I set about pitching the tent, a task I didn’t feel quite comfortable with until it was done. I suppose it’s a male rite of passage thing and as I worked I imagined there were a line of men with long beards peering over a stone wall and shaking their heads in disapproval as I struggled with the poles.
The heat of the sun was making the grass wilt as we took a trip into Newcastle to buy provisions (when you’re camping you say provisions rather than food). Perhaps I was getting a little bit carried away as I blethered on about barbecues, toasting marshmallows over a campfire and counting the stars in what was certain to be a clear black night. I fear I may even have expressed regret that I hadn’t brought along a harmonica.
The first spots of rain caught my face as we left Tesco. No matter, a quick shower keeps the dust down. But by the time we returned to the campsite it was raining with an annoying persistence. Not heavy but steady, the sort of rain which soaks into your bones and saps your optimism.
We sat in the car and waited for it to pass. It didn’t.
Soon we realised the barbecue wasn’t going to happen. This meant another trip into Newcastle on a Friday night to try and find a restaurant and enduring the disbelief verging on contempt in the voices of a series of managers as they asked ‘Have you booked?
By the time we finally got back to our tent the sun had given up the fight entirely. We ran from the car only to discover that I had not zipped up the tent properly and part of the interior was now soaking. We huddled inside and climbed into our sleeping bags because…well, because what the heck else was there to do?
We had bought crisps for our son to pacify him for missing out on toasting marshmallows. Somehow the majority of them ended up ground into crumbs inside my sleeping bag stuck to my backside.
The tent which had seemed remarkably capacious earlier in the day now seemed to have shrivelled like my mood as the three of us struggled for space. Our son fell asleep quickly and mummy soon followed, apparently oblivious to the inebriated partying of the group in the adjacent tent.
As they slept they spread out so I found myself being stuffed into the very darkest corner of the now tiny tent, like a rag that plugs a leak. The mats we had bought for comfort seemed to serve no other purpose than to glue themselves to my arms so that every time I moved I painfully lost another layer of skin. My damp sweaty face was forced against the side of the tent like an unfortunate insect caught in fly-paper.
And so it was. I lay like that for hours, sleep a distant notion. The taunting tiny fingers of the rain tapping incessantly on the canvas roof. Comfort could not be found. I developed a nagging pain in my hip. The solitary stone in the whole field seemed to be located directly under my body. No matter where I moved the stone followed.
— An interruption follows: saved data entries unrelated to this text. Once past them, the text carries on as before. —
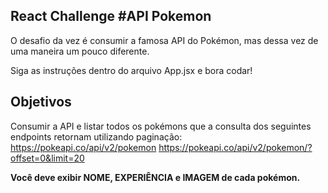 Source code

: ## React Challenge #API Pokemon

O desafio da vez é consumir a famosa API do Pokémon, mas dessa vez de uma maneira um pouco diferente.

Siga as instruções dentro do arquivo App.jsx e bora codar!

## Objetivos

Consumir a API e listar todos os pokémons que a consulta dos seguintes endpoints retornam utilizando paginação:
https://pokeapi.co/api/v2/pokemon
https://pokeapi.co/api/v2/pokemon/?offset=0&limit=20

**Você deve exibir NOME, EXPERIÊNCIA e IMAGEM de cada pokémon.**
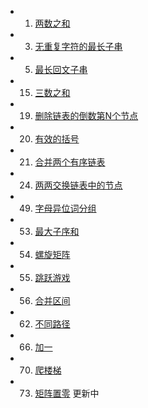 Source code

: * 1. [两数之和](https://gitee.com/heora/review/tree/master/leetcode/js/leetcode1)
* 3. [无重复字符的最长子串](https://gitee.com/heora/review/tree/master/leetcode/js/leetcode3)
* 5. [最长回文子串](https://gitee.com/heora/review/tree/master/leetcode/js/leetcode5)
* 15. [三数之和](https://gitee.com/heora/review/tree/master/leetcode/js/leetcode15)
* 19. [删除链表的倒数第N个节点](https://gitee.com/heora/review/tree/master/leetcode/js/leetcode19)
* 20. [有效的括号](https://gitee.com/heora/review/tree/master/leetcode/js/leetcode20)
* 21. [合并两个有序链表](https://gitee.com/heora/review/tree/master/leetcode/js/leetcode21)
* 24. [两两交换链表中的节点](https://gitee.com/heora/review/tree/master/leetcode/js/leetcode24)
* 49. [字母异位词分组](https://gitee.com/heora/review/tree/master/leetcode/js/leetcode49)
* 53. [最大子序和](https://gitee.com/heora/review/tree/master/leetcode/js/leetcode53)
* 54. [螺旋矩阵](https://gitee.com/heora/review/tree/master/leetcode/js/leetcode54)
* 55. [跳跃游戏](https://gitee.com/heora/review/tree/master/leetcode/js/leetcode55)
* 56. [合并区间](https://gitee.com/heora/review/tree/master/leetcode/js/leetcode56)
* 62. [不同路径](https://gitee.com/heora/review/tree/master/leetcode/js/leetcode62)
* 66. [加一](https://gitee.com/heora/review/tree/master/leetcode/js/leetcode66)
* 70. [爬楼梯](https://gitee.com/heora/review/tree/master/leetcode/js/leetcode70)
* 73. [矩阵置零](https://gitee.com/heora/review/tree/master/leetcode/js/leetcode73) 更新中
It was about midnight when the wind began, its force making the tent seem more puny than ever. The best description of the experience I can offer is this. Imagine you have been shrunk and placed inside a tennis ball which is then used in a ferocious rally between Roger Federer and Rafael Nadal.
For some time, hours I suppose, I had been aware of the need to pee. I kept trying to banish it from my mind, the processes just seemed too daunting to even consider. But nature would not be denied and sometime between nighttime and morning I found myself wriggling madly to extricate myself from the sleeping bag and then unzipping the tent and stepping out into a terrifying blanket of blackness. I stumbled about blindly in the field, the long wet grass clinging to my bare feet. I knew there was a toilet block somewhere but I soon gave up on finding it and lowered my ambitions to just not stumbling off the edge of a cliff. I found what seemed to be a hedge and relieved myself. I sincerely hope it actually was a hedge and not another camper’s tent. I retraced my footsteps, soaking wet, miserable and feeling acutely sorry for myself.
I think I managed to get a couple of hours of sleep before my son shook me awake at the first sign of light. He was excited and full of energy as he always is in the morning. He jumped up and down on me. ‘Daddy, daddy, when can we go camping again?’